State charter-school panel backs 1 plan, rejects another

Haas Hall in Fayetteville.
Haas Hall in Fayetteville.

An Arkansas Department of Education panel on Wednesday voted down a plan to replicate the A-graded Haas Hall Academy at a Springdale site.

The department approved a new location for Little Rock Preparatory Academy’s middle school.

The Charter Authorizing Panel, citing concerns about student diversity, past lottery selection practices and a tight timeline for opening a school by August, voted 8-0 against a 500-student Haas Hall Academy for seventh- through 12th-graders at the Jones Center in Springdale.

The panel decisions will now go in June to the Arkansas Board of Education, which can either accept the panel decisions or hold its own hearings on either proposals before making final decisions.

Haas Hall on Wednesday generated some opposition from the Springdale School District to plans to add a Springdale campus to the Fayetteville and Bentonville campuses.

Haas Hal features an accelerated college preparatory program for grades seven through 12. The older Fayetteville campus is nationally ranked for student achievement and recently received the highest number of points and an A grade from the state for student achievement and academic gains on state exams over a three-year period.

Martin Schoppmeyer, the founder and superintendent of Haas Hall, told the panel 22 percent of students at the Fayetteville campus and 30 percent at the Bentonville campus are of races and ethnicities other than white. He said the Springdale campus at the Jones Center would be a means of further increasing the school’s racial and socio-economic diversity.

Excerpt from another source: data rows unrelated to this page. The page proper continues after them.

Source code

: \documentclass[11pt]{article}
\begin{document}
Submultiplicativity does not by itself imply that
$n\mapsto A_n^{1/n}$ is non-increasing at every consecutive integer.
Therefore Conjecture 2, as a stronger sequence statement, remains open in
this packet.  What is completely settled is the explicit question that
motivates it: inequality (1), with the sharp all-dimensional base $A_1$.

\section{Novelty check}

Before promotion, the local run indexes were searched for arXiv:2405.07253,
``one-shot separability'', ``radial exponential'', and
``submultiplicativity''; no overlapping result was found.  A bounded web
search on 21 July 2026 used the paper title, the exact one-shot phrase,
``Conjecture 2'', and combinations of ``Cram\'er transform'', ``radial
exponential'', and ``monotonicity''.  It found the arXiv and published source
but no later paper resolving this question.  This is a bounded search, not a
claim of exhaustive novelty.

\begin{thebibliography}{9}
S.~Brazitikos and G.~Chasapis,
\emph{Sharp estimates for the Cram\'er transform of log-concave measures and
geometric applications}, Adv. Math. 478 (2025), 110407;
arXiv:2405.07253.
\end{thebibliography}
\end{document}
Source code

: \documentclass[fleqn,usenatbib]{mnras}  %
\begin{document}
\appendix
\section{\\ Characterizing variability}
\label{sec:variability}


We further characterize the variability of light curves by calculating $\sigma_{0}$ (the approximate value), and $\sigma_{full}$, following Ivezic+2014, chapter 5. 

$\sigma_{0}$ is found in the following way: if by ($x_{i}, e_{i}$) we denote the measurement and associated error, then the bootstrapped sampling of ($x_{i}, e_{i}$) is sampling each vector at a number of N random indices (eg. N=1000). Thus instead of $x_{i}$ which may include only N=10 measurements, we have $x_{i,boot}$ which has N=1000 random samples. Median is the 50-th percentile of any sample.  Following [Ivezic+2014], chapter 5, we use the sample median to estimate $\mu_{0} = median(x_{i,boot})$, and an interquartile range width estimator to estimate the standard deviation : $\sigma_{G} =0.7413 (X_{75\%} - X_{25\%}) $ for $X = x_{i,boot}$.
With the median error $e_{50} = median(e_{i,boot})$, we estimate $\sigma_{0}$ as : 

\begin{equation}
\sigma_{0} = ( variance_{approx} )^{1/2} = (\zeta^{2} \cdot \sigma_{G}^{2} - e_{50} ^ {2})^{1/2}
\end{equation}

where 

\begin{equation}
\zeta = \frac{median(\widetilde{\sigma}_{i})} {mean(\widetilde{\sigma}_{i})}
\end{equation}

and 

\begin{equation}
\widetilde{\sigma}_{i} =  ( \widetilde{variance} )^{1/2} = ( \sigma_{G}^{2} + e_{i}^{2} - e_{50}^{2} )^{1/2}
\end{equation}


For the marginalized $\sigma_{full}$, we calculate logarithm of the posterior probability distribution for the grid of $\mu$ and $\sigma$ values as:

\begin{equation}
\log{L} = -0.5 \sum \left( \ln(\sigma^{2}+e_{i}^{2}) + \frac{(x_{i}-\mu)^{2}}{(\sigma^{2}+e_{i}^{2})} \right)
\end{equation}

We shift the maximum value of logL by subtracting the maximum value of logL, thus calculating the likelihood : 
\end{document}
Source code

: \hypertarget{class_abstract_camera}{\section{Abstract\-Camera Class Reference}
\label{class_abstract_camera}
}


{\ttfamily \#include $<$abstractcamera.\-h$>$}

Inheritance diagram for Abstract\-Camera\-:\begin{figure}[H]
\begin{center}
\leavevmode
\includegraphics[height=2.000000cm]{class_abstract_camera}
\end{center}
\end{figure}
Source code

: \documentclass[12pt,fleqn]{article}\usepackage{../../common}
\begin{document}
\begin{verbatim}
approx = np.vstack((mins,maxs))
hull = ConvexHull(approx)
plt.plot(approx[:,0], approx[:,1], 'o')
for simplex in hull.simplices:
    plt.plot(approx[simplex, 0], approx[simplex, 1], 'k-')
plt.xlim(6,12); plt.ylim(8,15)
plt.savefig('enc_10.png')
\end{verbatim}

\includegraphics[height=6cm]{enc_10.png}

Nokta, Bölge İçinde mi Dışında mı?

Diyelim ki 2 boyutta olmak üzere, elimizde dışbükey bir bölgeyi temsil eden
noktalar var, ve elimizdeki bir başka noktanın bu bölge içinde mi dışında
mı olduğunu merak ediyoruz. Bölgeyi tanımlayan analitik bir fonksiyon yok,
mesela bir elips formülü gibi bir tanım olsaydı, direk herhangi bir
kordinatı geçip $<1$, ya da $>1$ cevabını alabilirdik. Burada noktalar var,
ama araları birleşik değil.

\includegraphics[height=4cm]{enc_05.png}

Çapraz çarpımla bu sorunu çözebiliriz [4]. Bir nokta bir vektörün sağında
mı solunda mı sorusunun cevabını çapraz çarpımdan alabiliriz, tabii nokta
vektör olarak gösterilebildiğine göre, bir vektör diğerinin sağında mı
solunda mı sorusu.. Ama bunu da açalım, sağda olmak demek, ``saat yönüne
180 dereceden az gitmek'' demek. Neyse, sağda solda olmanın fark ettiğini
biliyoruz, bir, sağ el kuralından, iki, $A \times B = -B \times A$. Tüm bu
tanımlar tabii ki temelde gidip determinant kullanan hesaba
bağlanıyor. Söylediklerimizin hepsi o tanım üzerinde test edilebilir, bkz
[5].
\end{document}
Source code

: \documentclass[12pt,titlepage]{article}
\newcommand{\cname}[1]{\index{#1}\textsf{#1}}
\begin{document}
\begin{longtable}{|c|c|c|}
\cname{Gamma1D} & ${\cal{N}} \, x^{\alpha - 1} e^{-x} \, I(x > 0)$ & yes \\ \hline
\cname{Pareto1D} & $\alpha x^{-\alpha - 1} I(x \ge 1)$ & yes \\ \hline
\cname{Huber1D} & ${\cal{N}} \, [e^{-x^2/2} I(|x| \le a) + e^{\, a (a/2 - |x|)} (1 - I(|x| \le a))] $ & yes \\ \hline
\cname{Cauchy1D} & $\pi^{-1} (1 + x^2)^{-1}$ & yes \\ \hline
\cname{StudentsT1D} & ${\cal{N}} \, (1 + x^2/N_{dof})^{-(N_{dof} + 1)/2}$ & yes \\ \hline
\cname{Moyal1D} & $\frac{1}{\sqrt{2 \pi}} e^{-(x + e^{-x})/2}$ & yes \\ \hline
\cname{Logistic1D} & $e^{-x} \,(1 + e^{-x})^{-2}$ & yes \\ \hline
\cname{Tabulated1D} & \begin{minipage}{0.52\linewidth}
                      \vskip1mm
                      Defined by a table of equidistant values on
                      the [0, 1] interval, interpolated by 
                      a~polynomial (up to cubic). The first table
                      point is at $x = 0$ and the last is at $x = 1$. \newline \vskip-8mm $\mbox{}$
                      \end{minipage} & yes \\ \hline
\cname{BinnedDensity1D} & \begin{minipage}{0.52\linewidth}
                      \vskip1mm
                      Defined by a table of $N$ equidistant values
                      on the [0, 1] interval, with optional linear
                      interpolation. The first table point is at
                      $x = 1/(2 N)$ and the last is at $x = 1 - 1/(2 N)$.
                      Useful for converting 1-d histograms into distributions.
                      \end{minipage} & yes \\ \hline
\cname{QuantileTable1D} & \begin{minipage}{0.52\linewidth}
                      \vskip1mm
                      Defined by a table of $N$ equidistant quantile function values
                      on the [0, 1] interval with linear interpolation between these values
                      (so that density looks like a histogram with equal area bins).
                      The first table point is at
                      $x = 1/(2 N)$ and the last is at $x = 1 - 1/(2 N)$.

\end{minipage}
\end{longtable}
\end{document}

The center is easily accessible by public bus service and provides many wellness and recreational services that attract diverse families, he said.

He said the school system doesn’t participate in the federal school meal program subsidizing the cost of school meals for students from low-income families. He didn’t have any numbers but assured the panel Haas Hall schools provide meals and uniforms to those in need.

Jared Cleveland, Springdale School District’s deputy superintendent, objected to the timing of the Haas Hall proposal, saying the potential loss of as many as 500 students in 20117 after his district has made legally required staffing decisions for that year by May 1 could be costly to the district over time.

He also said the district has invested millions of dollars into a new conversion charter/school of innovation. Northwest Arkansas school districts provide an array of educational options, he said and questioned the need for an independently run open-enrollment charter school.

The panel on Wednesday cast three votes on charter amendments proposed by Haas Hall.

The panel’s first vote, 6-1, denied the school proposal to increase the enrollment cap from 400 to 500 at the Fayetteville campus,

Panel members praised recent efforts to make the school’s lottery system for selecting students more transparent and open to public scrutiny, but they also said more time is needed to build trust in the altered system. Panel members had asked questions about past enrollment practices that appeared to enable a small number of students to enroll in the school outside the random lottery system and in violation of laws and rules about charter school enrollment.

The panel approved 5-2 a proposal to give enrollment preference to the siblings of Haas Hall students.

It voted 8-0 against allowing the Jones Center campus for different reasons.

Deputy Commissioner Mark Gotcher said the Springdale district offers multiple opportunities for students and didn’t see a need for charter expansion now.

Jennifer Liwo, an attorney for the department and a panel member, said she had concerns about the lack of diversity at the charter school and the impact on the Springdale district.

Pfeffer said added the timeline for opening the school was too rushed to allow for an adequate student recruitment and lottery process. She said she felt school leaders were taking steps to correct matters problematic in the past.

“I think there needs to be time to show that things that are being put in place are going to set the foundation for changes in the future,” Pfeffer said.

Deborah Coffman, the Education Department’s chief of staff and chairman of the panel, said she hoped Schoppmeyer would take the positive criticism and return with data and evidence the recruitment plan for diverse group of students is working.

Schoppmeyer said after the meeting he would resubmit the proposal for the Jones Center location as long as the space at the center — the former home of the Springdale School of Innovation — remains available.